* ACTIVITY
When the word "user" appears in a line of the data below, list that line.

[Opening MATERIALS PROVIDED section]

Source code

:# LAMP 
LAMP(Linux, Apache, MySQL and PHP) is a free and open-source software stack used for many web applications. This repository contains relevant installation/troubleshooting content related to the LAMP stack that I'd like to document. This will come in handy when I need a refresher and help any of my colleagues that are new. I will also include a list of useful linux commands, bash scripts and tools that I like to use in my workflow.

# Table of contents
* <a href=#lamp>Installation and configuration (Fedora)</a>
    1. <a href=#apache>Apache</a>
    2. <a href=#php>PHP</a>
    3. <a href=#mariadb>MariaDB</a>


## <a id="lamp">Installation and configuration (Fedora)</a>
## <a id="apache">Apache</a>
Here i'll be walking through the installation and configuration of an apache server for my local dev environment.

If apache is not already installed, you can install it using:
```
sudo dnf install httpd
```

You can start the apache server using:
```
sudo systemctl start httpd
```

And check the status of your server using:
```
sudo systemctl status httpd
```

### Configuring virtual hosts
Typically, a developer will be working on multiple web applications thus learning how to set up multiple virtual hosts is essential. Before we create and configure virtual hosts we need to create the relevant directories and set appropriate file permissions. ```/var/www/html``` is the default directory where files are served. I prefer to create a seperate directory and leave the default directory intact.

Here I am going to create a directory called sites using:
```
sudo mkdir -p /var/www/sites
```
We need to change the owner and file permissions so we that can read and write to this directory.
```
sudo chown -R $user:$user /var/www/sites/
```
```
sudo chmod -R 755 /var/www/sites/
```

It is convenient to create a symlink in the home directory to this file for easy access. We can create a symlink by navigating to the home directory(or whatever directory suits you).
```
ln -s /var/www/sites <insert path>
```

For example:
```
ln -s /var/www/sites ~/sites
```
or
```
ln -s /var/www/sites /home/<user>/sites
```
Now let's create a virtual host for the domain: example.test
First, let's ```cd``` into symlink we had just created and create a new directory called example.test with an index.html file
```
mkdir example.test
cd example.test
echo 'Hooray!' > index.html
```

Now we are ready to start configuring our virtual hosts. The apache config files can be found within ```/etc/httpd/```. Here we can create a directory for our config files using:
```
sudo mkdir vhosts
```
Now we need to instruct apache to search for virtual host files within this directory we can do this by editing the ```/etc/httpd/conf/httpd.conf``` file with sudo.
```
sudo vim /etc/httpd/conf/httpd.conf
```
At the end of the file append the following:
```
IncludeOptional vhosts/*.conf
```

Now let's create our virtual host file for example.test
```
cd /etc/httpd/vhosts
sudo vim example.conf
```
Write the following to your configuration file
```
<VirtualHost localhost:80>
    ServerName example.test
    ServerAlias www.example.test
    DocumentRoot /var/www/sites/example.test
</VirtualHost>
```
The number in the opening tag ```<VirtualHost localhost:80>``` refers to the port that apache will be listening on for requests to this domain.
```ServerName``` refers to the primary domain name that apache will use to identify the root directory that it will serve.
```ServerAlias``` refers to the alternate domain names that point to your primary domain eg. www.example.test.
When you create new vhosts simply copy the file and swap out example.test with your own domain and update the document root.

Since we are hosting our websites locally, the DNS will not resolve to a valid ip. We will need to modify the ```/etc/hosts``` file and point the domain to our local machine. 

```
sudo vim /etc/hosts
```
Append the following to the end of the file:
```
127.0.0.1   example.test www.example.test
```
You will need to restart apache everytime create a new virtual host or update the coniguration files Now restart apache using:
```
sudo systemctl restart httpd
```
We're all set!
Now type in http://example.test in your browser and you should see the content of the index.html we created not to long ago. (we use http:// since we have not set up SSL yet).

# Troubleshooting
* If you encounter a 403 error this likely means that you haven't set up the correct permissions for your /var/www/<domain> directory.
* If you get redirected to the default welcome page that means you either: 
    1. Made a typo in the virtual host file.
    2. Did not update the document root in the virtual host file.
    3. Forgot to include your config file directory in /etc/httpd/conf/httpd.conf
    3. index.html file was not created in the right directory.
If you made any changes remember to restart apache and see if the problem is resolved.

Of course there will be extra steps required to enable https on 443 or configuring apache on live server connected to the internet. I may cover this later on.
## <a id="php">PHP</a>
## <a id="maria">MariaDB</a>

[Closing MATERIALS PROVIDED section]

* SOLVED PROBLEM
sudo chown -R $user:$user /var/www/sites/
ln -s /var/www/sites /home/<user>/sites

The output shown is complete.